What happened in smith v Van Gorkom?
What happened in smith v Van Gorkom?
Facts: In a class action against defendant Trans Union Corporation (“Trans Union”) and its board of directors, plaintiffs, who are shareholders of Trans Union, claimed that the approval of the cash-out merger of their corporation violated Del. Van Gorkom, Chairman and CEO of Trans Union, who struck the deal with Jay A.
What does the business Judgement rule encourage?
The business judgment rule protects companies from frivolous lawsuits by assuming that, unless proved otherwise, management is acting in the interests of the corporation and its stakeholders. The rule assumes that managers will not make optimal decisions all the time.

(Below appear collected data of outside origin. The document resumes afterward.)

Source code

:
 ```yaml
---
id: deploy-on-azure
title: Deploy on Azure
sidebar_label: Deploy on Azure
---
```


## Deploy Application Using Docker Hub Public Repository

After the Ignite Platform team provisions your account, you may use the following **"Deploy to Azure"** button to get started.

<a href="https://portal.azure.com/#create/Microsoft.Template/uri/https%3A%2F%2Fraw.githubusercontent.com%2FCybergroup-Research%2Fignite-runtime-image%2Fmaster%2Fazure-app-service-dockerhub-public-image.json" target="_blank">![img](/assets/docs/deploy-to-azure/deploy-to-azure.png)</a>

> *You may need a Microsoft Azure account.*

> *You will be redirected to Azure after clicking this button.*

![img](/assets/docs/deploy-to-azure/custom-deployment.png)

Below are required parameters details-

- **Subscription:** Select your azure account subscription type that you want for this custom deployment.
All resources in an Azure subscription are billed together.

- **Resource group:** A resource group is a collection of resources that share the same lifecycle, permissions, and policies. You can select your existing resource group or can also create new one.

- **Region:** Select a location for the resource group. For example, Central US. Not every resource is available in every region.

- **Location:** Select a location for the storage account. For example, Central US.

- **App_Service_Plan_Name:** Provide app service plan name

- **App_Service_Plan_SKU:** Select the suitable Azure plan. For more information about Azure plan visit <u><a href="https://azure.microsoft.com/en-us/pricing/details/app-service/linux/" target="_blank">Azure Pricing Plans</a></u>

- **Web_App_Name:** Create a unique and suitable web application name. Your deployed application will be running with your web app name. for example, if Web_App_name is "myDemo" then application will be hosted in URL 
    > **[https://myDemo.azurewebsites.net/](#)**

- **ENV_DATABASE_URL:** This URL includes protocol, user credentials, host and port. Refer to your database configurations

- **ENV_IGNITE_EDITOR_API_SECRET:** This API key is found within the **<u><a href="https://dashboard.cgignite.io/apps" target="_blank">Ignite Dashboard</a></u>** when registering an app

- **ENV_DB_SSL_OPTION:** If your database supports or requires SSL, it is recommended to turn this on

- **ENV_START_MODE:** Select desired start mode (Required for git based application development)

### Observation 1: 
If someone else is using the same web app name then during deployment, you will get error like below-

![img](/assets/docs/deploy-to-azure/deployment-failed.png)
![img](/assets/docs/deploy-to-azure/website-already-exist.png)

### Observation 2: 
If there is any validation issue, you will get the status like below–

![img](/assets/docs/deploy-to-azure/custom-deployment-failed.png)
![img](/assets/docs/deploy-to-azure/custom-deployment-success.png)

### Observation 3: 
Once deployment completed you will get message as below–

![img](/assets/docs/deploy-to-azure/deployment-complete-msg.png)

Who won Smith v Van gorkom?
On February 10, the stockholders of Trans Union approved the Pritzker merger proposal. Of the outstanding shares, 69.9% were voted in favor of the merger; 7.25% were voted against the merger; and 22.85% were not voted.
What is the US business judgment rule?
Overview. The business judgment rule is invoked in lawsuits when a director of a corporation takes an action that affects the corporation, and a plaintiff sues, alleging that the director violated the duty of care to the corporation. Practically, the business judgment rule is a presumption in favor of the board.
Did the court here find that the directors had breached the duty of due care what do you think were they grossly negligent?
Majority. The Court found that the directors were grossly negligent, because they quickly approved the merger without substantial inquiry or any expert advice. For this reason, the board of directors breached the duty of care that it owed to the corporation’s shareholders.
What are the exceptions to the business judgment rule?
More globally, the court stated, therefore, that the business judgment rule does not apply if the board (i) committed fraud, corporate waste, engaged in self-dealing, made decisions affected by a conflict of interest, acted in bad faith or with corrupt motive, or breached the duty of due care by having reached their …
Why is the business Judgement rule important?
Under the business judgment rule (BJR), the officers and directors of a company are immune from liability to the company for losses incurred in corporate transactions within their authority, so long as the transactions are made for proper purpose and in good faith; no material personal interest; is informed about …
What is the best judgment rule?
“The business judgment rule is a presumption that in making a business decision, the directors of a corporation acted on an informed basis, in good faith and in the honest belief that the action taken was in the best interests of the company.
Where does the business judgment rule come from?
For example, in California, the business-judgment rule is codified in section 309 of California’s Corporations Code. Section 309(a) of California’s Corporations Code requires directors to perform their duties “in good faith” and “as an ordinarily prudent person in a like position would.” Cal. Corp.
What is fiduciary duty of care?
The duty of care stands for the principle that directors and officers of a corporation in making all decisions in their capacities as corporate fiduciaries, must act in the same manner as a reasonably prudent person in their position would.
What is a breach of fiduciary duty?
A breach of fiduciary duty is when a fiduciary (such as a director or officer) does not comply with their fiduciary duties (as outlined above).
What is the business judgment test?
The business judgment test is used to determine whether a director should be held liable for decisions that they make, that have undesirable results for the company.
Why was the Smith v Van Gorkom case important?
Smith v. Van Gorkom 488 A.2d 858 ( Del. 1985) is a United States corporate law case of the Delaware Supreme Court, discussing a director’s duty of care. It is often called the “Trans Union case”. Van Gorkom is sometimes referred to as the most important case regarding business organizations because it shows…
What was the outcome of Trans Union v Van Gorkom?
Subsequently, Van Gorkom called a meeting of Trans Union’s senior management, followed by a meeting of the board of directors (defendants). Senior management reacted very negatively to the idea of the buyout. However, the board of directors approved the buyout at the next meeting, based mostly on an oral presentation by Van Gorkom.
What was the stock price of Van Gorkom?
The suggestion came without any substantial research, but Romans thought that a $50-60 share price (on stock currently valued at a high of $39½) would be acceptable. Van Gorkom did not demonstrate any interest in the suggestion, but shortly thereafter pursued the idea with a takeover specialist, Jay Pritzker.